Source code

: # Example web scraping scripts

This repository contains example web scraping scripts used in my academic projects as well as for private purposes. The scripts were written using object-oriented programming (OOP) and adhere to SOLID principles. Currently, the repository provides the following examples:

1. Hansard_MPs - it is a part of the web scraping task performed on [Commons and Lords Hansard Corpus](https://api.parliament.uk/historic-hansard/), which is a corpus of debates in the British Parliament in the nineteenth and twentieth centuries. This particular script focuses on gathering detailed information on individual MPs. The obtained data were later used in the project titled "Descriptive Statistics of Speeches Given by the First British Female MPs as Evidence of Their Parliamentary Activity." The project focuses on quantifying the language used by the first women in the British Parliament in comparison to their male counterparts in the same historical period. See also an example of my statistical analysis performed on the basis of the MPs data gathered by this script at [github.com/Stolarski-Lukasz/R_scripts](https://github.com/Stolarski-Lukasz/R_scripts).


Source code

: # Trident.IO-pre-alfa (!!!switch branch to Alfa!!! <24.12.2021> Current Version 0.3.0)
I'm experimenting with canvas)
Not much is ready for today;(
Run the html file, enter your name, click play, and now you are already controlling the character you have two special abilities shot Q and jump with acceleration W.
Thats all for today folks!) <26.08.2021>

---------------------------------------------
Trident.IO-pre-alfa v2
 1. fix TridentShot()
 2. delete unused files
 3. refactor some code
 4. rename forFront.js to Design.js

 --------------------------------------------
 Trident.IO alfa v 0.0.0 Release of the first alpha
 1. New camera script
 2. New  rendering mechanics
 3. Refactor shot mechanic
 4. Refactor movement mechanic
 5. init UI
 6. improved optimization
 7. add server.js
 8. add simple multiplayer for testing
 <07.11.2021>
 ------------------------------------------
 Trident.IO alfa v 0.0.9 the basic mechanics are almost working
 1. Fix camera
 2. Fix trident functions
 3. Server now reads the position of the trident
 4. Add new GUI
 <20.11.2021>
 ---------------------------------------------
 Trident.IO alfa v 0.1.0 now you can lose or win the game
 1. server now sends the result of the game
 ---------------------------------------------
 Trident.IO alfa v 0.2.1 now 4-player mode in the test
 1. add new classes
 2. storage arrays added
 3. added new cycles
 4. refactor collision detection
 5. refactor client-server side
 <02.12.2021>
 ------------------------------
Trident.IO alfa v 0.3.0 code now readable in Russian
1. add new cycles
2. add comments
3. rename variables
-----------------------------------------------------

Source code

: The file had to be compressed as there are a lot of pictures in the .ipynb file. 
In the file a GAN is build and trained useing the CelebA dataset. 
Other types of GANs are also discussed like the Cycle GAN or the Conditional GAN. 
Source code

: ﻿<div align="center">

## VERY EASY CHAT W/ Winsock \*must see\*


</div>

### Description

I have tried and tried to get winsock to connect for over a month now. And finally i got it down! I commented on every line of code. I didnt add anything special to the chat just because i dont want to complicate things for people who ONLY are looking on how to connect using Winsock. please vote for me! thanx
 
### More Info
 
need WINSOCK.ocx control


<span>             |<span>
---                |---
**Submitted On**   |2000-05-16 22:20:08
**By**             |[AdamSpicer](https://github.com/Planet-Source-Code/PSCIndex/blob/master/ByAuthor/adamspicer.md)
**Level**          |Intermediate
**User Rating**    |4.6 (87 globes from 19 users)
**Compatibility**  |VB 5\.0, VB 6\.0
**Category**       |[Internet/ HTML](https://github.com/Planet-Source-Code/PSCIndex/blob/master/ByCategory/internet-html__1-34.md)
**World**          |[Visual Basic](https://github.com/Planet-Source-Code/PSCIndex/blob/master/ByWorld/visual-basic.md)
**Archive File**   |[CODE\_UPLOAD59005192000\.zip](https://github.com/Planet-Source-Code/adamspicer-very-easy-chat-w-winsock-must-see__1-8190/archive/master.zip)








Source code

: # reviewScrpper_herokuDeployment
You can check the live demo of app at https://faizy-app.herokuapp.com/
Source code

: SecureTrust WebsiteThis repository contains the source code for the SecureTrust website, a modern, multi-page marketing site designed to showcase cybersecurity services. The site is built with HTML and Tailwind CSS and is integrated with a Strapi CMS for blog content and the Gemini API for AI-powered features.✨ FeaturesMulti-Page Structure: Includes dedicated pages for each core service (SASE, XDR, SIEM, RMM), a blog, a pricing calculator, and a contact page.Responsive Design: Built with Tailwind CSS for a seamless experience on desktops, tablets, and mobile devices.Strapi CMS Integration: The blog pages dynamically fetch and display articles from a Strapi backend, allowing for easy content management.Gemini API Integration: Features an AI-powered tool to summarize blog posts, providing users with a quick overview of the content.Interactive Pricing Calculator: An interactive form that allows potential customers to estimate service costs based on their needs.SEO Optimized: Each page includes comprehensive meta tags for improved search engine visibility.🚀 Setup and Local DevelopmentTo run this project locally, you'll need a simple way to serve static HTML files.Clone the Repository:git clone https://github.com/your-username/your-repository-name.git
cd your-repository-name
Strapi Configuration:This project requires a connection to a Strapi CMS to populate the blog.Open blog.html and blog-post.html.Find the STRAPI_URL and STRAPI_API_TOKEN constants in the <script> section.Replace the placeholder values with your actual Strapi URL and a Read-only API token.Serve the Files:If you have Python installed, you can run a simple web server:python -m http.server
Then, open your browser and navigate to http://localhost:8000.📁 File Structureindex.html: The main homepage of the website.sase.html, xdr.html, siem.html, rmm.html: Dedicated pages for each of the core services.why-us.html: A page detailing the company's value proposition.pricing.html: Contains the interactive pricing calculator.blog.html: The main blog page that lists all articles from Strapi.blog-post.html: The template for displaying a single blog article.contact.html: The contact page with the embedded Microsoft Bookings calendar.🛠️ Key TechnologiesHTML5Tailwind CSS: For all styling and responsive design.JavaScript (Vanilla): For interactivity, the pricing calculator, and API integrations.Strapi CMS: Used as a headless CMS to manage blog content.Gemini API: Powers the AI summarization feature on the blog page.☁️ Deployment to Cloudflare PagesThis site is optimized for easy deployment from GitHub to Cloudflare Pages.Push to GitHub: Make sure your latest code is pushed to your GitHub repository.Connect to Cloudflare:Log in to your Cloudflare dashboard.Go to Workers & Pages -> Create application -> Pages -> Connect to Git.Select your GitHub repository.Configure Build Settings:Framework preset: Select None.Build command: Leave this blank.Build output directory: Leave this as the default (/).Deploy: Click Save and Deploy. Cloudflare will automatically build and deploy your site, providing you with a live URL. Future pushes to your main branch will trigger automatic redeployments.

++++++++

# How to complete this task
All of the material above should be set down again, unaltered.

# Response
Source code

: # Example web scraping scripts

This repository contains example web scraping scripts used in my academic projects as well as for private purposes. The scripts were written using object-oriented programming (OOP) and adhere to SOLID principles. Currently, the repository provides the following examples:

1. Hansard_MPs - it is a part of the web scraping task performed on [Commons and Lords Hansard Corpus](https://api.parliament.uk/historic-hansard/), which is a corpus of debates in the British Parliament in the nineteenth and twentieth centuries. This particular script focuses on gathering detailed information on individual MPs. The obtained data were later used in the project titled "Descriptive Statistics of Speeches Given by the First British Female MPs as Evidence of Their Parliamentary Activity." The project focuses on quantifying the language used by the first women in the British Parliament in comparison to their male counterparts in the same historical period. See also an example of my statistical analysis performed on the basis of the MPs data gathered by this script at [github.com/Stolarski-Lukasz/R_scripts](https://github.com/Stolarski-Lukasz/R_scripts).


Source code

: # Trident.IO-pre-alfa (!!!switch branch to Alfa!!! <24.12.2021> Current Version 0.3.0)
I'm experimenting with canvas)
Not much is ready for today;(
Run the html file, enter your name, click play, and now you are already controlling the character you have two special abilities shot Q and jump with acceleration W.
Thats all for today folks!) <26.08.2021>

---------------------------------------------
Trident.IO-pre-alfa v2
 1. fix TridentShot()
 2. delete unused files
 3. refactor some code
 4. rename forFront.js to Design.js

 --------------------------------------------
 Trident.IO alfa v 0.0.0 Release of the first alpha
 1. New camera script
 2. New  rendering mechanics
 3. Refactor shot mechanic
 4. Refactor movement mechanic
 5. init UI
 6. improved optimization
 7. add server.js
 8. add simple multiplayer for testing
 <07.11.2021>
 ------------------------------------------
 Trident.IO alfa v 0.0.9 the basic mechanics are almost working
 1. Fix camera
 2. Fix trident functions
 3. Server now reads the position of the trident
 4. Add new GUI
 <20.11.2021>
 ---------------------------------------------
 Trident.IO alfa v 0.1.0 now you can lose or win the game
 1. server now sends the result of the game
 ---------------------------------------------
 Trident.IO alfa v 0.2.1 now 4-player mode in the test
 1. add new classes
 2. storage arrays added
 3. added new cycles
 4. refactor collision detection
 5. refactor client-server side
 <02.12.2021>
 ------------------------------
Trident.IO alfa v 0.3.0 code now readable in Russian
1. add new cycles
2. add comments
3. rename variables
-----------------------------------------------------

Source code

: The file had to be compressed as there are a lot of pictures in the .ipynb file. 
In the file a GAN is build and trained useing the CelebA dataset. 
Other types of GANs are also discussed like the Cycle GAN or the Conditional GAN. 
Source code

: ﻿<div align="center">

## VERY EASY CHAT W/ Winsock \*must see\*


</div>

### Description

I have tried and tried to get winsock to connect for over a month now. And finally i got it down! I commented on every line of code. I didnt add anything special to the chat just because i dont want to complicate things for people who ONLY are looking on how to connect using Winsock. please vote for me! thanx
 
### More Info
 
need WINSOCK.ocx control


<span>             |<span>
---                |---
**Submitted On**   |2000-05-16 22:20:08
**By**             |[AdamSpicer](https://github.com/Planet-Source-Code/PSCIndex/blob/master/ByAuthor/adamspicer.md)
**Level**          |Intermediate
**User Rating**    |4.6 (87 globes from 19 users)
**Compatibility**  |VB 5\.0, VB 6\.0
**Category**       |[Internet/ HTML](https://github.com/Planet-Source-Code/PSCIndex/blob/master/ByCategory/internet-html__1-34.md)
**World**          |[Visual Basic](https://github.com/Planet-Source-Code/PSCIndex/blob/master/ByWorld/visual-basic.md)
**Archive File**   |[CODE\_UPLOAD59005192000\.zip](https://github.com/Planet-Source-Code/adamspicer-very-easy-chat-w-winsock-must-see__1-8190/archive/master.zip)








Source code

: # reviewScrpper_herokuDeployment
You can check the live demo of app at https://faizy-app.herokuapp.com/
Source code

: SecureTrust WebsiteThis repository contains the source code for the SecureTrust website, a modern, multi-page marketing site designed to showcase cybersecurity services. The site is built with HTML and Tailwind CSS and is integrated with a Strapi CMS for blog content and the Gemini API for AI-powered features.✨ FeaturesMulti-Page Structure: Includes dedicated pages for each core service (SASE, XDR, SIEM, RMM), a blog, a pricing calculator, and a contact page.Responsive Design: Built with Tailwind CSS for a seamless experience on desktops, tablets, and mobile devices.Strapi CMS Integration: The blog pages dynamically fetch and display articles from a Strapi backend, allowing for easy content management.Gemini API Integration: Features an AI-powered tool to summarize blog posts, providing users with a quick overview of the content.Interactive Pricing Calculator: An interactive form that allows potential customers to estimate service costs based on their needs.SEO Optimized: Each page includes comprehensive meta tags for improved search engine visibility.🚀 Setup and Local DevelopmentTo run this project locally, you'll need a simple way to serve static HTML files.Clone the Repository:git clone https://github.com/your-username/your-repository-name.git
cd your-repository-name
Strapi Configuration:This project requires a connection to a Strapi CMS to populate the blog.Open blog.html and blog-post.html.Find the STRAPI_URL and STRAPI_API_TOKEN constants in the <script> section.Replace the placeholder values with your actual Strapi URL and a Read-only API token.Serve the Files:If you have Python installed, you can run a simple web server:python -m http.server
Then, open your browser and navigate to http://localhost:8000.📁 File Structureindex.html: The main homepage of the website.sase.html, xdr.html, siem.html, rmm.html: Dedicated pages for each of the core services.why-us.html: A page detailing the company's value proposition.pricing.html: Contains the interactive pricing calculator.blog.html: The main blog page that lists all articles from Strapi.blog-post.html: The template for displaying a single blog article.contact.html: The contact page with the embedded Microsoft Bookings calendar.🛠️ Key TechnologiesHTML5Tailwind CSS: For all styling and responsive design.JavaScript (Vanilla): For interactivity, the pricing calculator, and API integrations.Strapi CMS: Used as a headless CMS to manage blog content.Gemini API: Powers the AI summarization feature on the blog page.☁️ Deployment to Cloudflare PagesThis site is optimized for easy deployment from GitHub to Cloudflare Pages.Push to GitHub: Make sure your latest code is pushed to your GitHub repository.Connect to Cloudflare:Log in to your Cloudflare dashboard.Go to Workers & Pages -> Create application -> Pages -> Connect to Git.Select your GitHub repository.Configure Build Settings:Framework preset: Select None.Build command: Leave this blank.Build output directory: Leave this as the default (/).Deploy: Click Save and Deploy. Cloudflare will automatically build and deploy your site, providing you with a live URL. Future pushes to your main branch will trigger automatic redeployments.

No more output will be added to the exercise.